Exercise instructions:
Only the lines with "external" in the entries below belong in the answer; please copy them.

Exercise material:
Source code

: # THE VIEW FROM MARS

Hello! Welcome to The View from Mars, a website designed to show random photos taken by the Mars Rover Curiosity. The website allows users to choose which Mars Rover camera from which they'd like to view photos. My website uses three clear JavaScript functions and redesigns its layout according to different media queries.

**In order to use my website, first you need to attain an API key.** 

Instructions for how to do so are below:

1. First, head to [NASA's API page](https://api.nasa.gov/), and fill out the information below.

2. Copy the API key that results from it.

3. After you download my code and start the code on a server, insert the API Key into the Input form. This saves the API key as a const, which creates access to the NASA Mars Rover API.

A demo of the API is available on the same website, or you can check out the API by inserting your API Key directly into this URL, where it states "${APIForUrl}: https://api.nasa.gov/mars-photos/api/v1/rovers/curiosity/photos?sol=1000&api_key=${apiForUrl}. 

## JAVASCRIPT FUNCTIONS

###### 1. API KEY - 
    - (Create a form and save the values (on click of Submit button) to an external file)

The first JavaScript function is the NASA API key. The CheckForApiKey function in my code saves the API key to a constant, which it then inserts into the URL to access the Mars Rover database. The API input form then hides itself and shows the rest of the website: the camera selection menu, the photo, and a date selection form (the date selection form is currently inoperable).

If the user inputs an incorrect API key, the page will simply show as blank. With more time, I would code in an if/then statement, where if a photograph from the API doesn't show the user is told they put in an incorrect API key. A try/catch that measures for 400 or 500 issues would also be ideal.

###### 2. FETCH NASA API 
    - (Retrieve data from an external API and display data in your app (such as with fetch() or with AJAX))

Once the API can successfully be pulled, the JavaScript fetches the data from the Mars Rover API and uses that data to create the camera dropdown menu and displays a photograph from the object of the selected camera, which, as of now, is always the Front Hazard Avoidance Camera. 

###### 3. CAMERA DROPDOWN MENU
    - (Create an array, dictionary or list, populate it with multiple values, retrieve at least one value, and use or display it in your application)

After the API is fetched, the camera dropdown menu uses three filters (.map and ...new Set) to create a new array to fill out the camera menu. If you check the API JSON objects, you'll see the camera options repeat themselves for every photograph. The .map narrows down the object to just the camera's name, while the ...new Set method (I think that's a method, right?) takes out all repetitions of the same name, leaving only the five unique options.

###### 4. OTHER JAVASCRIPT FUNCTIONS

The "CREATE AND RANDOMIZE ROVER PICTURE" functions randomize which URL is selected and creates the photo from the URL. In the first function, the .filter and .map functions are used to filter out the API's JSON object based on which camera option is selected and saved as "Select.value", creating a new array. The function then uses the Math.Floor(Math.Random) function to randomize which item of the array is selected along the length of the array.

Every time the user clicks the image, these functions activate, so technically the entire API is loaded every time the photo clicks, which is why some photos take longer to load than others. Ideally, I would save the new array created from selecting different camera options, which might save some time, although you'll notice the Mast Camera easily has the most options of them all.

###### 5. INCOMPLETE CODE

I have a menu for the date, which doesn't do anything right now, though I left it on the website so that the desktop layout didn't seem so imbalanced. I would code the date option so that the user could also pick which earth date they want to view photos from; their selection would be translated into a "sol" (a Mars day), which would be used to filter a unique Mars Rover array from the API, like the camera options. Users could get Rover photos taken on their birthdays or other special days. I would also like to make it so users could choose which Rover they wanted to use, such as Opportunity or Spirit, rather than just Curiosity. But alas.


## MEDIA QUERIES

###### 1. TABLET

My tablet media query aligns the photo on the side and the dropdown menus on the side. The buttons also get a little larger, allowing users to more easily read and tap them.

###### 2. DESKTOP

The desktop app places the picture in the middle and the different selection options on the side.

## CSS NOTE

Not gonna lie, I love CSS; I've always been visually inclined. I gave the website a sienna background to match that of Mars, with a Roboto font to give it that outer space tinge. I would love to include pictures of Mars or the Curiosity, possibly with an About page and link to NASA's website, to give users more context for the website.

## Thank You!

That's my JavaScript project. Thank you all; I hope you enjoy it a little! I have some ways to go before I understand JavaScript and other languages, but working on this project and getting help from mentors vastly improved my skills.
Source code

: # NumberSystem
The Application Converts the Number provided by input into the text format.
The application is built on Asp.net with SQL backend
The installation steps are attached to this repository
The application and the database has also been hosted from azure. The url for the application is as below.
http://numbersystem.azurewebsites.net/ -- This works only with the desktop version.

Response:
    - (Create a form and save the values (on click of Submit button) to an external file)
    - (Retrieve data from an external API and display data in your app (such as with fetch() or with AJAX))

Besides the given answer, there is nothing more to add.